Ora consente alle banche centrali, di fronte alla ripresa dell’inflazione a cui stiamo assistendo, di reagire innalzando i tassi di interesse e rimandando semmai a un momento successivo la riduzione della dimensione del loro bilancio. Non solo, ma la riduzione può essere anche parziale, come insegna l’esperienza degli Usa: tra il 2017 e il 2019, la Fed ha ridotto solo del 15 per cento lo stock di titoli accumulato con i precedenti round di Qe. Sempre nel 2019, ha annunciato che il nuovo schema operativo, basato sull’abbondanza di riserve, è destinato a rimanere per sempre, aprendo così la porta al mantenimento di un ampio portafoglio-titoli. L’annuncio fatto dalla Fed il 26 gennaio 2022 punta a una riduzione graduale e prevedibile dello stock di titoli accumulato durante la pandemia, senza effettuare vendite di titoli, ma limitandosi a non rinnovare parte di quelli in scadenza, dando priorità alla diminuzione dello stock di titoli privati rispetto a quelli pubblici.

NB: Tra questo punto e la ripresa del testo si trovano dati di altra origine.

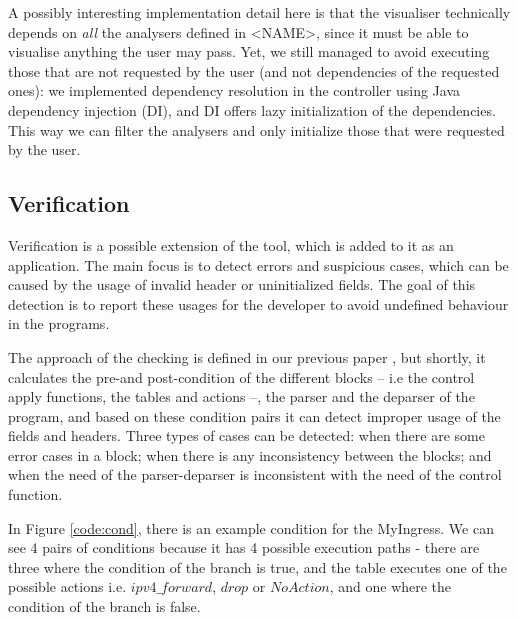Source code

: \documentclass[sigconf]{acmart}
\begin{document}
  A possibly interesting implementation detail here is that the visualiser technically depends on \textit{all} the analysers defined in <NAME>, since it must be able to visualise anything the user may pass. Yet, we still managed to avoid executing those that are not requested by the user (and not dependencies of the requested ones): we implemented dependency resolution in the controller using Java dependency injection (DI), and DI offers lazy initialization of the dependencies. This way we can filter the analysers and only initialize those that were requested by the user.

  \subsection{Verification} %
  Verification is a possible extension of the tool, which is added to it as an application. The main focus is to detect errors and suspicious cases, which can be caused by the usage of invalid header or uninitialized fields. The goal of this detection is to report these usages for the developer to avoid undefined behaviour in the programs. 
  
  The approach of the checking is defined in our previous paper \cite{ownCheck}, but shortly, it calculates the pre-and post-condition of the different blocks -- i.e the control apply functions, the tables and actions --, the parser and the deparser of the program, and based on these condition pairs it can detect improper usage of the fields and headers. Three types of cases can be detected: when there are some error cases in a block; when there is any inconsistency between the blocks; and when the need of the parser-deparser is inconsistent with the need of the control function.
  
  In Figure \ref{code:cond}, there is an example condition for the MyIngress. We can see 4 pairs of conditions because it has 4 possible execution paths - there are three where the condition of the branch is true, and the table executes one of the possible actions i.e. $\mathit{ipv4\_forward}$, $\mathit{drop}$ or $\mathit{NoAction}$, and one where the condition of the branch is false.
  
\end{document}
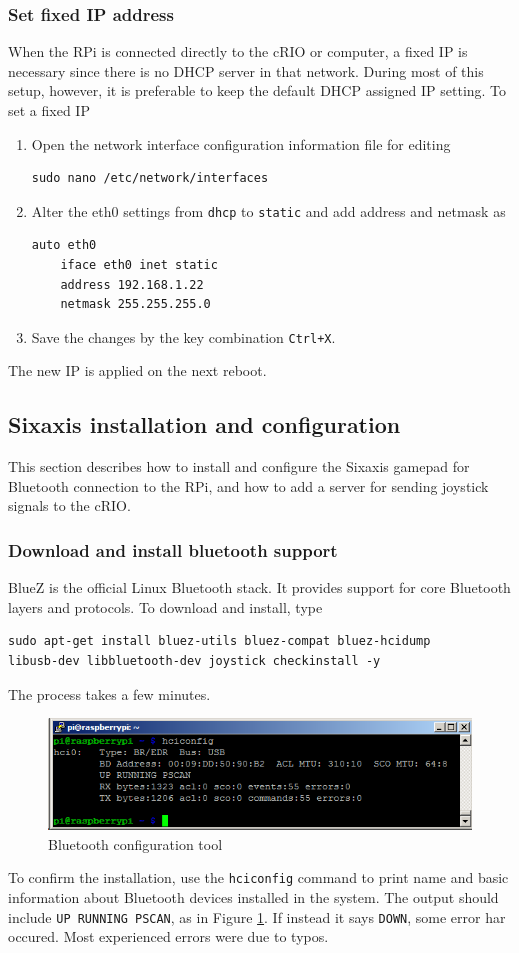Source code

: \subsubsection{Set fixed IP address}
When the RPi is connected directly to the cRIO or computer, a fixed IP is necessary since there is no DHCP server in that network. During most of this setup, however, it is preferable to keep the default DHCP assigned IP setting. To set a fixed IP
\begin{enumerate}
	\item Open the network interface configuration information file for editing\begin{verbatim}sudo nano /etc/network/interfaces\end{verbatim}
	\item Alter the eth0 settings from \texttt{dhcp} to \texttt{static} and
	add address and netmask as\begin{verbatim}auto eth0
	iface eth0 inet static
	address 192.168.1.22
	netmask 255.255.255.0\end{verbatim}
	\item Save the changes by the key combination \texttt{Ctrl+X}.
\end{enumerate}
The new IP is applied on the next reboot.

\subsection{Sixaxis installation and configuration}
This section describes how to install and configure the Sixaxis gamepad for Bluetooth connection to the RPi, and how to add a server for sending joystick signals to the cRIO.
\subsubsection{Download and install bluetooth support}
BlueZ is the official Linux Bluetooth stack. It provides support for core Bluetooth layers and protocols. To download and install, type
\begin{verbatim}sudo apt-get install bluez-utils bluez-compat bluez-hcidump
libusb-dev libbluetooth-dev joystick checkinstall -y\end{verbatim}
The process takes a few minutes.
\begin{figure}[htb!]
	\centering \includegraphics[scale=0.45]{fig/rpi_hciconfig} \caption{Bluetooth configuration tool}
	\label{fig: RPi hciconfig} 
\end{figure}
To confirm the installation, use the \texttt{hciconfig} command to print name and basic information about Bluetooth devices installed in the system. The output should include \texttt{UP RUNNING PSCAN}, as in Figure \ref{fig: RPi hciconfig}. If instead it says \texttt{DOWN}, some error har occured. Most experienced errors were due to typos.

Nel dicembre scorso, la Bce ha annunciato che manterrà invariato lo stock di titoli acquistati con il programma pandemico (Pepp) fino alla fine del 2024, attraverso il reinvestimento dei proventi, derivanti dai titoli in scadenza, in titoli dello stesso tipo: il cosiddetto roll-over. Il roll-over dei titoli acquistati con l’altro programma (App) continuerà “per un prolungato periodo di tempo successivamente alla data in cui la Bce inizierà a innalzare i tassi di interesse”. La forward guidance chiarisce l’orizzonte della politica della Bce per il prossimo triennio (2022-2024), escludendo un “quantitative tightening”, cioè una significativa riduzione del portafoglio-titoli. L’eventuale reazione alla fiammata inflazionistica in corso avverrà usando l’arma dei tassi di interesse. Resta da chiarire quale sarà a regime l’assetto operativo della Bce. Prevedibilmente, rimarrà improntato a una abbondanza di riserve, come negli Usa. Tuttavia, la Bce farebbe bene a rendere esplicito questo aspetto, cruciale non solo per la politica monetaria, ma anche per i rapporti tra la banca centrale e la gestione del debito pubblico.
Angelo Baglioni e Massimo Bordignon* per Lavoce.info
* Le opinioni espresse sono personali e non riflettono necessariamente quelle dell’istituto di appartenenza.